* [TASK DIRECTIONS]:
Within the records below, filter for lines carrying the word "likely" and copy them.

[Saved entries]
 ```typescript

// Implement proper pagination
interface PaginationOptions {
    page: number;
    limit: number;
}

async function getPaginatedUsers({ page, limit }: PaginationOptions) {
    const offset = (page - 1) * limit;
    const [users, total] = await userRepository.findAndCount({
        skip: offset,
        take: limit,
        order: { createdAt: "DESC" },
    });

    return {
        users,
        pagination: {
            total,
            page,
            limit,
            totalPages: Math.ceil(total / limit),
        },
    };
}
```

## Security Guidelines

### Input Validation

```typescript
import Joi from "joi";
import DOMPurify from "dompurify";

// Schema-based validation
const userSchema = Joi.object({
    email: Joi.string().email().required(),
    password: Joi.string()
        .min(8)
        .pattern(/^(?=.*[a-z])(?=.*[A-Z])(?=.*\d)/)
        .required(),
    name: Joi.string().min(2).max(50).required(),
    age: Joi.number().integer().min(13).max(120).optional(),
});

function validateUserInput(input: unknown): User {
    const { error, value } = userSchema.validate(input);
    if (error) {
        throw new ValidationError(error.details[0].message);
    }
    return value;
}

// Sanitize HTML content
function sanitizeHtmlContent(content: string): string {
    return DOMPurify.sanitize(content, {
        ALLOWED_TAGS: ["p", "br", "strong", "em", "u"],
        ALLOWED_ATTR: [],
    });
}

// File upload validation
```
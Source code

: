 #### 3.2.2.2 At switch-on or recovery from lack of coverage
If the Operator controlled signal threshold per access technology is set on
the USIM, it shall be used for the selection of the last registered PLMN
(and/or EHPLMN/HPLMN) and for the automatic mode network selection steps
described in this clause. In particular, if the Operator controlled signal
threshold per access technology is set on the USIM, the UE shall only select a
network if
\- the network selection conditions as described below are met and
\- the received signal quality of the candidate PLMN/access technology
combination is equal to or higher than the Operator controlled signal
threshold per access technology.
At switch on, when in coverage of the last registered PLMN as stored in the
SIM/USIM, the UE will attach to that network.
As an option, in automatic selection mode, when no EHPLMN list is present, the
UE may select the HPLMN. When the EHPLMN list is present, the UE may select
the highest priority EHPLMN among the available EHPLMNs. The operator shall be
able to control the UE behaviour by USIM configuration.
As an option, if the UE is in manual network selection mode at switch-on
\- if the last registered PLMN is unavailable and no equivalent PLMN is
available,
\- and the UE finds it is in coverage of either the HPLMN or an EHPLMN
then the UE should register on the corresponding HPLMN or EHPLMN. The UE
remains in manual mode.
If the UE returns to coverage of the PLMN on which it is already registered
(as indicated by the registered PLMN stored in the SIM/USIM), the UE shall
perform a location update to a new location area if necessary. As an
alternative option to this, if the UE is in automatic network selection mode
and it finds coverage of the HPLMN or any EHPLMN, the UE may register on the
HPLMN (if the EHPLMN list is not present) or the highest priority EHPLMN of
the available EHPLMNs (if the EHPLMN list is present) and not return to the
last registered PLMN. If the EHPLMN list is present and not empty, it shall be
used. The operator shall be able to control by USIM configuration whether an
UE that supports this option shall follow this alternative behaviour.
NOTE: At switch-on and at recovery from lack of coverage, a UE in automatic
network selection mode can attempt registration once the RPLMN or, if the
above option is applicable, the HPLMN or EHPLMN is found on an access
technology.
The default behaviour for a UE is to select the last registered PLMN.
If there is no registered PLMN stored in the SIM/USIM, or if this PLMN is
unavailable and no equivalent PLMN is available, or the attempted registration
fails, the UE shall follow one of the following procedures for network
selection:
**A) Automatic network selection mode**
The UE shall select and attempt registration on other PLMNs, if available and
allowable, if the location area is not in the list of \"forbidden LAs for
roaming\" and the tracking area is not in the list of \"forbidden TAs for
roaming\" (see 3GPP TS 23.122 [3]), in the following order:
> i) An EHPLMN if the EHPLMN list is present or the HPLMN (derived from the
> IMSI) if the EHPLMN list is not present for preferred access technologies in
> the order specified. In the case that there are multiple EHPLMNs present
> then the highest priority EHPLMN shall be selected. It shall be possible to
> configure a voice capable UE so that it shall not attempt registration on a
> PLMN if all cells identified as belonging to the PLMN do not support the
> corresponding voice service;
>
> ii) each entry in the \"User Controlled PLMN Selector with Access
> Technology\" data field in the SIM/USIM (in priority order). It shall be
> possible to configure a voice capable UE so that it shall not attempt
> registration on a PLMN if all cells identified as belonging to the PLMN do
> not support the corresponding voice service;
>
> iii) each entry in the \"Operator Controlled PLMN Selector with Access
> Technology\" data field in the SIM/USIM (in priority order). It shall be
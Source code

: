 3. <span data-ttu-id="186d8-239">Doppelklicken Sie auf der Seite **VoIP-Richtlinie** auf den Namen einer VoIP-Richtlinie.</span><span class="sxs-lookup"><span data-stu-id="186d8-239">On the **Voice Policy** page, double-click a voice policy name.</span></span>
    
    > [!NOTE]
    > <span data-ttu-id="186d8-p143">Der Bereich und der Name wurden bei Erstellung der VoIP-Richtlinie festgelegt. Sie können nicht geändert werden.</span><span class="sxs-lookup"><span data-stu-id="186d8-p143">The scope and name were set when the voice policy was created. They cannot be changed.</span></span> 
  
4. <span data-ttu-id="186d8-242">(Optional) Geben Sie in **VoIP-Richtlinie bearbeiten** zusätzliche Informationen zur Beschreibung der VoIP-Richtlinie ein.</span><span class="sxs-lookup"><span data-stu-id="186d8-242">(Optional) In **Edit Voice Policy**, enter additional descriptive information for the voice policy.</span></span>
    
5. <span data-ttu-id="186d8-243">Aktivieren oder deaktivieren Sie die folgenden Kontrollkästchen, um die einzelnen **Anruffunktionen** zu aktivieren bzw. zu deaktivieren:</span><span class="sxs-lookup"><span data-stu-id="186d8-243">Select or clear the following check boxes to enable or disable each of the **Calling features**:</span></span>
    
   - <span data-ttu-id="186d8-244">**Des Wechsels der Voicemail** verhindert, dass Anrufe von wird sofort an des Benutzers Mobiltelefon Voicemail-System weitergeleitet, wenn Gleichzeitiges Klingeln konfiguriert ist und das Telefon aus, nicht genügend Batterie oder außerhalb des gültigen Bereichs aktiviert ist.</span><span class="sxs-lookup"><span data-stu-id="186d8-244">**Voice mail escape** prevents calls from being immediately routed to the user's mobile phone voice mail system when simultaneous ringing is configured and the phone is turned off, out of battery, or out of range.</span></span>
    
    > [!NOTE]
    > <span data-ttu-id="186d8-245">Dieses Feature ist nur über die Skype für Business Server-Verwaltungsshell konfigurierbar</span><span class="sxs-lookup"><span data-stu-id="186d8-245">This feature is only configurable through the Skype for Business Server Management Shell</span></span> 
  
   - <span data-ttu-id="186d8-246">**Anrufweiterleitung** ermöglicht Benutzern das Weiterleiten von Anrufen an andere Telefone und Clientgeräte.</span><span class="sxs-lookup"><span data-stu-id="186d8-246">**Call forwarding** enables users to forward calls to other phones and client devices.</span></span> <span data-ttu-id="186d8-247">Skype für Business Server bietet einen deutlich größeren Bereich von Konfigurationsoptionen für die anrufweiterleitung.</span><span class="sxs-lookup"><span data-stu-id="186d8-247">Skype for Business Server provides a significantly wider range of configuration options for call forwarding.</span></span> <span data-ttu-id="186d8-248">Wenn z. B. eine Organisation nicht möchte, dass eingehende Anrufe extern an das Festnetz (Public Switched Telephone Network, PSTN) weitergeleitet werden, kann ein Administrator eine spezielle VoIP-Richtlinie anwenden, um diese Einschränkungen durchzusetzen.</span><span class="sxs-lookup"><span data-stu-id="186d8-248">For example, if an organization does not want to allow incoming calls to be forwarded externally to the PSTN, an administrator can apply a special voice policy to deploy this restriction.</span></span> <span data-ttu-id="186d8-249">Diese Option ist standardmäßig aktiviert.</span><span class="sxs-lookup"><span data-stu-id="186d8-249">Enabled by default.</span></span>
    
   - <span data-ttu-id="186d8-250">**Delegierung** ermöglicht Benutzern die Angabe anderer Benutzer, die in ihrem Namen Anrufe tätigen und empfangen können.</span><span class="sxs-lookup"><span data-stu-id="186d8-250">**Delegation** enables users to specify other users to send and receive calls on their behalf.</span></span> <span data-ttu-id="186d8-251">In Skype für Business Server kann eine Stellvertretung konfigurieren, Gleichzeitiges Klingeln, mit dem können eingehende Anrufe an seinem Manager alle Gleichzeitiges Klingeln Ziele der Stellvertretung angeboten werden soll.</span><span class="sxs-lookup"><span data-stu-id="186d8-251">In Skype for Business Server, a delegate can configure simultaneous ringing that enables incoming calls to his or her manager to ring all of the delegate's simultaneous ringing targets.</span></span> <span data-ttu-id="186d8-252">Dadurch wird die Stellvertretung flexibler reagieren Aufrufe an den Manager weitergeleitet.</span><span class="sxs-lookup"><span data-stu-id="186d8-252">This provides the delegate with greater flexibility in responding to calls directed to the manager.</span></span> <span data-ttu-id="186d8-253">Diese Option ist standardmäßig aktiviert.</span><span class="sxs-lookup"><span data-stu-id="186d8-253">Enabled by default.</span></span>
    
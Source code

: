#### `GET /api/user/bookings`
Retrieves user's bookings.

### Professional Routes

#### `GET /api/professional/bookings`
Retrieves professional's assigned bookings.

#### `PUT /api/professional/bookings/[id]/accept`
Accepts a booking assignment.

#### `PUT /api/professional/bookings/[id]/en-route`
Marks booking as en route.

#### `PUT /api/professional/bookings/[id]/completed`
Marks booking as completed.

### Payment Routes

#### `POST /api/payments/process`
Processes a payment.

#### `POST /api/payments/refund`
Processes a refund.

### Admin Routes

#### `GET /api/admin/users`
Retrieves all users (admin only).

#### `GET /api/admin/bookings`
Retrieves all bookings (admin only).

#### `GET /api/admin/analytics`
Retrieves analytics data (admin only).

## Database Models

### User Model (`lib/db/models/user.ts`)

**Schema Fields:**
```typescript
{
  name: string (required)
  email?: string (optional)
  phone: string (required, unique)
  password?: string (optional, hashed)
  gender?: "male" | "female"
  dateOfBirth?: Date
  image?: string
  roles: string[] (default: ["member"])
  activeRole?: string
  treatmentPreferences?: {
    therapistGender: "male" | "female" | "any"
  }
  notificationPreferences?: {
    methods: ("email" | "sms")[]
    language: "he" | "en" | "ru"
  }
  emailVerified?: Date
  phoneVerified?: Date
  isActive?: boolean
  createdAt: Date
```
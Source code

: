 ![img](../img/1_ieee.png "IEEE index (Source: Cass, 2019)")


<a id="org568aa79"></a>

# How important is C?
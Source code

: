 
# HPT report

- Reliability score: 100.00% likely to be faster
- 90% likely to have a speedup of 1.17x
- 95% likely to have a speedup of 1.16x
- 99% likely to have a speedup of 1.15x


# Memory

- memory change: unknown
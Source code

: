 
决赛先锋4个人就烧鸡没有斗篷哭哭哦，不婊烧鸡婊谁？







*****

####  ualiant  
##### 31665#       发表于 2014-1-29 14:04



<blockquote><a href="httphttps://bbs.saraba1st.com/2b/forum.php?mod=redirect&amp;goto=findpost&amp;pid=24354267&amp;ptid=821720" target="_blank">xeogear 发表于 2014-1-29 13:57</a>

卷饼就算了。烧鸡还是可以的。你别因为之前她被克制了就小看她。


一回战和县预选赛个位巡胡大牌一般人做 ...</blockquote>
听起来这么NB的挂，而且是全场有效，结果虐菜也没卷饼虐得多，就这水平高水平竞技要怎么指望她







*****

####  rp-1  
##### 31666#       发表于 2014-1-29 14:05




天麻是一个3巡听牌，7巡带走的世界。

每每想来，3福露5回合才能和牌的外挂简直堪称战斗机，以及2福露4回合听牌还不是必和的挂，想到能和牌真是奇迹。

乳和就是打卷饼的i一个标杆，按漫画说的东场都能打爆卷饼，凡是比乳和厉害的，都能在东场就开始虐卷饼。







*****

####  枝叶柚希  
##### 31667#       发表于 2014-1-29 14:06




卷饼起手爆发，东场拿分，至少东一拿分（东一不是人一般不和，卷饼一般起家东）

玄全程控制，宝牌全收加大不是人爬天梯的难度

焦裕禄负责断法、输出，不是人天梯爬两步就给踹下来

* [ANSWER FOR THE TASK]:
- Reliability score: 100.00% likely to be faster
- 90% likely to have a speedup of 1.17x
- 95% likely to have a speedup of 1.16x
- 99% likely to have a speedup of 1.15x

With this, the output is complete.